» **Assignment**
Throughout the material below, count the lines that include the string "server", then report only the resulting number.

____________

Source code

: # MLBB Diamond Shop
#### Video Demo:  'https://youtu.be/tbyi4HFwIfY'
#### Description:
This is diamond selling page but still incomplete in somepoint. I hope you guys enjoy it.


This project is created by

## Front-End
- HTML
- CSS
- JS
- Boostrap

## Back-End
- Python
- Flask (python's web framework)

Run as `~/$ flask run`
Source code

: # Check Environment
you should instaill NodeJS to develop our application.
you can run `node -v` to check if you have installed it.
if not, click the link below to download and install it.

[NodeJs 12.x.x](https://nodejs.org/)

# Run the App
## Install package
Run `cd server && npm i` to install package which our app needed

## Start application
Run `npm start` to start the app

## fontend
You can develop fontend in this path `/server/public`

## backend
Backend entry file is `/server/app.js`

____________

» **Answer**
3